Note: The default MemOS embedder timeout (MOS_EMBEDDER_TIMEOUT) is 5 seconds, which is often too short for vLLM-served models. The shell scripts in this example set MOS_EMBEDDER_TIMEOUT=120 to avoid timeouts.


Step 2: Download the Dataset

Download the LoCoMo dataset from GitHub:

https://github.com/snap-research/locomo/tree/main/data

Save it to a local path, e.g., /path/to/locomo.json.


Step 3: Configure MemOS

See memos_config.json. The MemOS config is composed of multiple sub-configurations (extractor LLM, dispatcher LLM, embedding, graph database, chunker, etc.). For the full list of available configuration options, see the MemOS config source code and membase/configs/memos.py.

Embedding Configuration

MemOS uses EmbedderConfigFactory to configure the embedding backend. This example uses the universal_api backend to connect to the vLLM-served Qwen3-Embedding-4B. For the full schema of each backend, see the MemOS source code.

"embedding_config": {
    "backend": "universal_api",
    "config": {
        "provider": "openai",
        "api_key": "EMPTY",
        "base_url": "http://localhost:8008/v1",
        "model_name_or_path": "Qwen3-Embedding-4B",
        "embedding_dims": 2560,
        "max_tokens": null
    }
}

provider must be "openai" for any OpenAI-compatible API (including vLLM). api_key can be "EMPTY" for local servers. model_name_or_path must match the --served-model-name in the vLLM command.

Alternatively, you can use a local Sentence Transformer model instead of vLLM:

"embedding_config": {
    "backend": "sentence_transformer",
    "config": {
        "embedding_dims": 384,
        "model_name_or_path": "/path/to/all-MiniLM-L6-v2",
        "max_tokens": 256,
        "trust_remote_code": true
    }
}

Note: When switching embedding models, remember to update embedding_dims accordingly.

LLM Configuration

In this example, we directly specify api_key and api_base in the MemOS configuration file for both components.

Graph Database

MemOS stores its tree-structured memory in Neo4j.
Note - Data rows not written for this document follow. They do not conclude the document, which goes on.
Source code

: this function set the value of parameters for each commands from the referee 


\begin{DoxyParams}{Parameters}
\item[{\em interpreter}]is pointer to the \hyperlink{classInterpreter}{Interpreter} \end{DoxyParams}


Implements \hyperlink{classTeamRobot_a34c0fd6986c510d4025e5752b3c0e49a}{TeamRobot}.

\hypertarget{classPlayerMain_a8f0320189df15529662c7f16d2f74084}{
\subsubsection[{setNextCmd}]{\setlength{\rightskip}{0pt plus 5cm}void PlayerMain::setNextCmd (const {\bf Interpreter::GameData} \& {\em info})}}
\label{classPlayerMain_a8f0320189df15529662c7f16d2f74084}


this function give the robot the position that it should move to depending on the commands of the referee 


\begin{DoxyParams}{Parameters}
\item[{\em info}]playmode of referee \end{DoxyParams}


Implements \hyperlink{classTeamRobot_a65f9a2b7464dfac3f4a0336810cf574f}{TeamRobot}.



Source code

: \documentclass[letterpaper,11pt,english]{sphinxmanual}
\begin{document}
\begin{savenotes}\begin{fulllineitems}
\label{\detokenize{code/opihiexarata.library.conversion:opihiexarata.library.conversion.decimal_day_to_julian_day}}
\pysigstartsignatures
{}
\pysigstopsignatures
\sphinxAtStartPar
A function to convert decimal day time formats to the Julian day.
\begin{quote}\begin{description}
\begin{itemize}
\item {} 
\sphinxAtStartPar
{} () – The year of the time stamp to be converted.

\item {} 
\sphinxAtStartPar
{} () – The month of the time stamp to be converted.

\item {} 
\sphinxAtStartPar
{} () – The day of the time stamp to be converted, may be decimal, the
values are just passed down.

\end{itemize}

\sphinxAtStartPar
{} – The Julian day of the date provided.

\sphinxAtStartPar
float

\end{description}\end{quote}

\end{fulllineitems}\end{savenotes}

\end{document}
In this example, use_multi_db is set to false, meaning all trajectories share a single Neo4j database with user_name as the partition key (automatically set from user_id).

After memory construction completes, all memory contents are persisted to local files and the corresponding Neo4j data is automatically cleaned up. If you need to manually clear the database (e.g., after an interrupted run), use:

docker exec -it YOUR_CONTAINER_ID cypher-shell -u neo4j -p password "MATCH (n) DETACH DELETE n"

Step 4: Run Memory Construction (Stage 1)

Edit run_construction.sh to set your dataset path and API credentials, then run:

bash examples/evaluate_memos_on_locomo/run_construction.sh

This samples 2 trajectories from the full LoCoMo dataset via --sample-size and processes them with 2 workers in a single process. The sampled dataset is automatically saved to memos_output/LoCoMo_stage_1.json in standardized format for subsequent stages.

LoCoMo trajectories are conversations between two users. In this example, we maintain one unified memory per trajectory (instead of one memory per speaker), and speaker identity is encoded in each message content.


Step 5: Run Memory Retrieval (Stage 2)

This stage reads the standardized dataset saved by Stage 1 (with --dataset-standardized).

Note: The dataset_path in the search and evaluation scripts must point to the standardized dataset produced by Stage 1, not the original raw data file. Because Stage 1 samples a subset of trajectories from the full dataset, memory is only constructed for that subset. The standardized file records exactly which trajectories are sampled, so subsequent stages must use it to stay consistent.

Adversarial questions are excluded via --question-filter-path, which points to question_filter.py. You can modify this filter to target other question types (see membase/datasets/locomo.py for all available types).

bash examples/evaluate_memos_on_locomo/run_search.sh

Step 6: Run Evaluation (Stage 3)

Edit run_evaluation.sh and run:

bash examples/evaluate_memos_on_locomo/run_evaluation.sh

Note: Make sure to set --dataset-type LoCoMo so that the correct judge prompt template and response parser are used.